David Harbour offers his two cents on the post-MCU film industry
The actor says some of his favorite movies growing up wouldn't be made in the current "climate"
Although some see the MCU as the Thanos of today’s film industry, David Harbour doesn’t think the superhero-movie business is the only big bad hurting cinematic diversity.
Addressing the box-office domination of the modern Marvel universe, Harbour says although he enjoys the big-budget action sequences hallmark of the studio these days, he would like to see a “broader scope” of creativity gaining traction in theaters.
“When I was growing up, Goodfellas came out in the cinema, and it was like the Captain America of its day,” the Stranger Things star tells The Independent. “We all rushed out to see it. And I don’t know if those movies really can exist in this climate anymore.”

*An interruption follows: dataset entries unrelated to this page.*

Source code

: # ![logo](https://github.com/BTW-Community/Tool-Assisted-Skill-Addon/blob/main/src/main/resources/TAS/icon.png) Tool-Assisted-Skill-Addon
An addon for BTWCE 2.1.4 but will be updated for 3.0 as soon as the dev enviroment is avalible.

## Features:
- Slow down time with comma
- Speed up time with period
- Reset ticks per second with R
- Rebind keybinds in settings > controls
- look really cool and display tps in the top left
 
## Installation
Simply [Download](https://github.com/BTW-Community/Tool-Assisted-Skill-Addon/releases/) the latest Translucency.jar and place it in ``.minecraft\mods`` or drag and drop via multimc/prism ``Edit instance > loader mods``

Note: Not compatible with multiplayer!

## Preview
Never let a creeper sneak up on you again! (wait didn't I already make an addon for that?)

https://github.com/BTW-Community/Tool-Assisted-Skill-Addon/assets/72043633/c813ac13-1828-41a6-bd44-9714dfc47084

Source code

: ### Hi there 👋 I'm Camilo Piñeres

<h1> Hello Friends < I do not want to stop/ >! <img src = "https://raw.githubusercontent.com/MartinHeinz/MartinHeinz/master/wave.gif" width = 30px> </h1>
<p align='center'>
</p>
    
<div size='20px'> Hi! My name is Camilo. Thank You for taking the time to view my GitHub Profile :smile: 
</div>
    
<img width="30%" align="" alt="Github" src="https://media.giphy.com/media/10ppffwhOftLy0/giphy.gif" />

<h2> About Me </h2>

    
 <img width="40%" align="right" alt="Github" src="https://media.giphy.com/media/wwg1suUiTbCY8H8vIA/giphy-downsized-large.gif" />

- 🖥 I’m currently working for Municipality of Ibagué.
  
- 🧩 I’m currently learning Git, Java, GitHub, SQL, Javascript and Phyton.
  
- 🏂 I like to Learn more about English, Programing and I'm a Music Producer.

Harbour may recognize that the Captain America of today looks far different than the crowdpleasers he remembers from his youth, but the actor says the MCU is just “a smaller piece in a much larger cultural puzzle.”
“I don’t see it as anything but entertaining, fun stuff,” he said with a “booming” laugh, per The Independent.
Harbour is certainly not alone in his nostalgic longing for a time when Goodfellas was the big-screen event of the season. In fact, the film’s director Martin Scorsese has been one of the most prominent voices criticizing the way Marvel’s ubiquity has changed the landscape in Hollywood.
“I don’t see them. I tried, you know? But that’s not cinema,” Scorsese told Empire in early 2021. “Honestly, the closest I can think of them, as well made as they are, with actors doing the best they can under the circumstances, is theme parks. It isn’t the cinema of human beings trying to convey emotional, psychological experiences to another human being.”
Since the statement, Scorsese has found eager allies in his “infinity war,” (per Francis Ford Coppola: “Martin was kind when he said it’s not cinema. He didn’t say it’s despicable, which I just say it is.”) With the legendary director daring modern action movies to grasp onto something deeper, we can’t help but wonder—what are Scorsese’s thoughts on Stranger Things?